You are viewing a plain text version of this content. The canonical link for it is here.
Posted to user@spark.apache.org by Michael Armbrust <mi...@databricks.com> on 2017/11/06 21:24:44 UTC

Re: Structured Stream equivalent of reduceByKey

Hmmm, I see.  You could output the delta using flatMapGroupsWithState
<https://spark.apache.org/docs/2.2.0/api/java/org/apache/spark/sql/KeyValueGroupedDataset.html#flatMapGroupsWithState-org.apache.spark.api.java.function.FlatMapGroupsWithStateFunction-org.apache.spark.sql.streaming.OutputMode-org.apache.spark.sql.Encoder-org.apache.spark.sql.Encoder-org.apache.spark.sql.streaming.GroupStateTimeout->
probably.

On Thu, Oct 26, 2017 at 10:11 PM, Piyush Mukati <pi...@gmail.com>
wrote:

> Thanks, Michael
> I have explored Aggregator
> <https://spark.apache.org/docs/latest/api/scala/index.html#org.apache.spark.sql.expressions.Aggregator> with
> update mode.
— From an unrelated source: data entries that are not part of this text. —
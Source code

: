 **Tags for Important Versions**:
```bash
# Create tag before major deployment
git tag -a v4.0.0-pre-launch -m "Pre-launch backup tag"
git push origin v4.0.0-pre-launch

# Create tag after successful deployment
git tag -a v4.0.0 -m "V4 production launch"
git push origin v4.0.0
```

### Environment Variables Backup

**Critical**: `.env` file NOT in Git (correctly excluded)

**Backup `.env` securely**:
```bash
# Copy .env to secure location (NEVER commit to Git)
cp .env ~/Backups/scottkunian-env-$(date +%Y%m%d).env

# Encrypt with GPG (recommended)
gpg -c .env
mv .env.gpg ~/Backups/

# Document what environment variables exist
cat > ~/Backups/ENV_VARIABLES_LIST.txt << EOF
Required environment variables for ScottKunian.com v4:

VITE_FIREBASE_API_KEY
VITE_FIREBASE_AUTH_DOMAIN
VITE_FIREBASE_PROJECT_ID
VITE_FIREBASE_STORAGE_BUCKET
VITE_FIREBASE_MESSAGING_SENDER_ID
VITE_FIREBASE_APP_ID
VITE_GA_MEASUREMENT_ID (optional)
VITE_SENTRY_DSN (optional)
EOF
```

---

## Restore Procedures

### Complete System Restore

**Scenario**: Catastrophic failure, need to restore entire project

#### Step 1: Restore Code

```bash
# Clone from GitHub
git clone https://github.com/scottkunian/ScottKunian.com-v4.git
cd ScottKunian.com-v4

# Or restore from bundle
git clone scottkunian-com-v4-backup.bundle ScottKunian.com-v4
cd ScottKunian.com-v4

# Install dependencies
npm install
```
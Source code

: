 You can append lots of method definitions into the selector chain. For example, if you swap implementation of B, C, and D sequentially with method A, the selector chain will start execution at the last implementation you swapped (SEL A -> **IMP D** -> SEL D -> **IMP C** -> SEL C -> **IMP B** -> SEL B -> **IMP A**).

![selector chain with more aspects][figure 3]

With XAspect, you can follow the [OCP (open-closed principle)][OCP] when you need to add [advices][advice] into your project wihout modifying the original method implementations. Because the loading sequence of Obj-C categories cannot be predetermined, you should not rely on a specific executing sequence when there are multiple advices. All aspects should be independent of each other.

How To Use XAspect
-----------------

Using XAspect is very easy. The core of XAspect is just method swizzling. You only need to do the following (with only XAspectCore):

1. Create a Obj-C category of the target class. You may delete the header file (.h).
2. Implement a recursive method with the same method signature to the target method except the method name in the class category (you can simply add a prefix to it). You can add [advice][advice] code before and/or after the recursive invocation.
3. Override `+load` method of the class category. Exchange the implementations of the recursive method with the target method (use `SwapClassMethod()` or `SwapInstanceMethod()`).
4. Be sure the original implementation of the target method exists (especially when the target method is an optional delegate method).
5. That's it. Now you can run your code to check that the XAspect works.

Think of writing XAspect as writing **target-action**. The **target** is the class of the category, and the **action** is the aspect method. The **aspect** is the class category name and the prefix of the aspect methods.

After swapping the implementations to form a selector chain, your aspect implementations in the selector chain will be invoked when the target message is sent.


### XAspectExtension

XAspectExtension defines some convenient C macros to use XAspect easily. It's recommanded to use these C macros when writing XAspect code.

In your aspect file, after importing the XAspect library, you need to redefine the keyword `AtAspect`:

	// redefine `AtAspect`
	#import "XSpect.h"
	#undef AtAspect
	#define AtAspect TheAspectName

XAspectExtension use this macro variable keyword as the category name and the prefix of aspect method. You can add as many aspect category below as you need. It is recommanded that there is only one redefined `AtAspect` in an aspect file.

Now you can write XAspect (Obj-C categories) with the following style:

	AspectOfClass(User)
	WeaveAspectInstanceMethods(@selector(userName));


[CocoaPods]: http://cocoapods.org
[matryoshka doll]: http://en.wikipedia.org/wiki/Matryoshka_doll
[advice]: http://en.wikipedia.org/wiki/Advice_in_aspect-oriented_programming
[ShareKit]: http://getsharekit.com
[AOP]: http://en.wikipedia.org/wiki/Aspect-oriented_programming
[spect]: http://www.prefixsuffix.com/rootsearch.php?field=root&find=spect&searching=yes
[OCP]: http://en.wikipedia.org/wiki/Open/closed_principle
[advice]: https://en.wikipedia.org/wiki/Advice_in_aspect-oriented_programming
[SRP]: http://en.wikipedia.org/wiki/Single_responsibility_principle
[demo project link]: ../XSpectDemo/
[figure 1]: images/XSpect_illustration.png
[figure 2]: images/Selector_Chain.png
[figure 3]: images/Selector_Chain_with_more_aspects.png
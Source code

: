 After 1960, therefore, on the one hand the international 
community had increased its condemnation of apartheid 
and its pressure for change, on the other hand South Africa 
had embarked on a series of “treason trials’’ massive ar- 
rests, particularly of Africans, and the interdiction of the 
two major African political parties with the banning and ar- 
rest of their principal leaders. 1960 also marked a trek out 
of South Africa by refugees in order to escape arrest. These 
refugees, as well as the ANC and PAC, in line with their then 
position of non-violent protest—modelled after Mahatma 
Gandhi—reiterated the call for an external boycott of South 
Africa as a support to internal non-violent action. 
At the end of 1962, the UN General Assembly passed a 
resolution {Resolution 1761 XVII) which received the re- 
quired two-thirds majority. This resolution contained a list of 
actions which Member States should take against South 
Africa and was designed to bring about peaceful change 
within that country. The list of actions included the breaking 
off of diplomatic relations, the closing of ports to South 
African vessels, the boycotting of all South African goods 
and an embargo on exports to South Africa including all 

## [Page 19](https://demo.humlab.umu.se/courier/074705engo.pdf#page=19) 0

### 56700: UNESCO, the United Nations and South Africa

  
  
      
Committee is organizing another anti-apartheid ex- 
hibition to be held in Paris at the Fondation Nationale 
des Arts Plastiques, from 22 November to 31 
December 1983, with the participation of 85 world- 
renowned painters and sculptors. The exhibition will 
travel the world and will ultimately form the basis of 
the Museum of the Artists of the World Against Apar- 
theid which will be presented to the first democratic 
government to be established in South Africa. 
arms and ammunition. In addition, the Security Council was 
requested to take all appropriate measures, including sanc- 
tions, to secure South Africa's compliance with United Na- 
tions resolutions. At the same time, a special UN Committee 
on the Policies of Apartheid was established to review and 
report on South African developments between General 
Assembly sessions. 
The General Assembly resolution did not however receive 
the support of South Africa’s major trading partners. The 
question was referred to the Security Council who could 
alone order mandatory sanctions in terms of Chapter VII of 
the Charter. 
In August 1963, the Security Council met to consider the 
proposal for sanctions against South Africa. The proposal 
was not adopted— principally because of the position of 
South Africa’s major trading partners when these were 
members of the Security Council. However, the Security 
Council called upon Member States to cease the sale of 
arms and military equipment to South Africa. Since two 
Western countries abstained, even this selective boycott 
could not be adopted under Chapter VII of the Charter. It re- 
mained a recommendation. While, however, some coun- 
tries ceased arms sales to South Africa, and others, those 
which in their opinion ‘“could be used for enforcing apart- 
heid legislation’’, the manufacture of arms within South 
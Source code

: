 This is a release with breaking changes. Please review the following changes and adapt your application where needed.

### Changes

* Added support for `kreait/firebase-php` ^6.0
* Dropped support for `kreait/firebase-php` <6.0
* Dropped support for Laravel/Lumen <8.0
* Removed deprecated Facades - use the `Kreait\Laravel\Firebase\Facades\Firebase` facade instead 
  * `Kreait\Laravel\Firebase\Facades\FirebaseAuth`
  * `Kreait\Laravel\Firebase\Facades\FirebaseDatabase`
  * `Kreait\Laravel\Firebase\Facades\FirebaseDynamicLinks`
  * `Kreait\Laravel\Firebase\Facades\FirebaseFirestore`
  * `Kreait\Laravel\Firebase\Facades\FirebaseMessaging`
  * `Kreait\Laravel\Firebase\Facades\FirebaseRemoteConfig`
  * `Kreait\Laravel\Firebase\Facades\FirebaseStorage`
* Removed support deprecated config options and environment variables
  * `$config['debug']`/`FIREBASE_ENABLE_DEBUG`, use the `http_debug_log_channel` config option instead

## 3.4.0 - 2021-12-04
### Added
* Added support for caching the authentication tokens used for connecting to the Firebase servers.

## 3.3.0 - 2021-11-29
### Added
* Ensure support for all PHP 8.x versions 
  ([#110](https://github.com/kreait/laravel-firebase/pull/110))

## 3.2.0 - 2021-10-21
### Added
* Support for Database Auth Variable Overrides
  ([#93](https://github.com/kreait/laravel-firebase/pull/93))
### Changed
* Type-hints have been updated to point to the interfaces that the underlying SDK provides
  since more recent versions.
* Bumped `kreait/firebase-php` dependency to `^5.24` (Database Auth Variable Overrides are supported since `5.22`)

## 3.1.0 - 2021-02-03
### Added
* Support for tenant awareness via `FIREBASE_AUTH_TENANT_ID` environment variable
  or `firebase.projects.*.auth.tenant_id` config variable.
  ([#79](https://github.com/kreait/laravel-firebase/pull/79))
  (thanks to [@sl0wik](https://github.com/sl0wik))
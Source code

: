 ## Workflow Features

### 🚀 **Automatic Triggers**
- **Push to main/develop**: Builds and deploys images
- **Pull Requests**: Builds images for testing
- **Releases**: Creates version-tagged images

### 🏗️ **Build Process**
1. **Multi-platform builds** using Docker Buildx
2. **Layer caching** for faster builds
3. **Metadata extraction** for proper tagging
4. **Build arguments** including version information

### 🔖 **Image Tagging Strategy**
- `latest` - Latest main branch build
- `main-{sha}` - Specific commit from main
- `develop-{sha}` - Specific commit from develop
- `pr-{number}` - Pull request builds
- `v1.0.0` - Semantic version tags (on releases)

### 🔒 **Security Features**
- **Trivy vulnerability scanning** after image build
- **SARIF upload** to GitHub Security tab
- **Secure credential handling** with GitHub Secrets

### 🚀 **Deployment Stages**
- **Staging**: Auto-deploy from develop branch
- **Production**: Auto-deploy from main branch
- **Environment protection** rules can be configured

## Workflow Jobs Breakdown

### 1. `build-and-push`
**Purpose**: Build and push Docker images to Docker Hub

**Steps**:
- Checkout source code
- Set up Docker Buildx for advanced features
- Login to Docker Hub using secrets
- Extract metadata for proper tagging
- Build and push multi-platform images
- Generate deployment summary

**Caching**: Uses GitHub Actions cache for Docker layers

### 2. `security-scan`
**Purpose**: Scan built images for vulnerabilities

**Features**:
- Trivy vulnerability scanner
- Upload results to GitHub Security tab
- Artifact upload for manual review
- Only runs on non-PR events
The problem is it will give the overall aggregated value for
> the changed. while I only want the delta change in the group as the
> aggregation we are doing at sink level too.
>
> Below is the plan generated with count Aggregator.
>
> *HashAggregate
> StateStoreSave
> *HashAggregate,
> StateStoreRestore
> *HashAggregate,
> Exchange
> *HashAggregate,
> *Project
> StreamingRelation
>
> we are looking for some aggregation which will avoid state
> store interactions.
>
> Also anyone aware of any design doc or some example about how we can add
> new operation on dataSet and corresponding physical plan.
>
>
>
> On Thu, Oct 26, 2017 at 5:54 PM, Michael Armbrust <mi...@databricks.com>
> wrote:
>
>> - dev
>>
>> I think you should be able to write an Aggregator
>> <https://spark.apache.org/docs/latest/api/scala/index.html#org.apache.spark.sql.expressions.Aggregator>.
>> You probably want to run in update mode if you are looking for it to output
>> any group that has changed in the batch.
>>
>> On Wed, Oct 25, 2017 at 5:52 PM, Piyush Mukati <pi...@gmail.com>
>> wrote:
>>
>>> Hi,
>>> we are migrating some jobs from Dstream to Structured Stream.
>>>
>>> Currently to handle aggregations we call map and reducebyKey on each RDD
>>> like
>>> rdd.map(event => (event._1, event)).reduceByKey((a, b) => merge(a, b))
>>>
>>> The final output of each RDD is merged to the sink with support for
>>> aggregation at the sink( Like co-processor at HBase ).
>>>
>>> In the new DataSet API, I am not finding any suitable API to aggregate
>>> over the micro-batch.
>>> Most of the aggregation API uses state-store and provide global
>>> aggregations. ( with append mode it does not give the change in existing
>>> buckets )
>>> Problems we are suspecting are :
>>>  1) state-store is tightly linked to the job definitions. while in our
>>> case we want may edit the job while keeping the older calculated aggregate
>>> as it is.
>>>
>>> The desired result can be achieved with below dataset APIs.
>>> dataset.groupByKey(a=>a._1).mapGroups( (key, valueItr) =>
>>> merge(valueItr))
>>> while on observing the physical plan it does not call any merge before
>>> sort.
>>>
>>>  Anyone aware of API or other workarounds to get the desired result?
>>>
>>
>>
>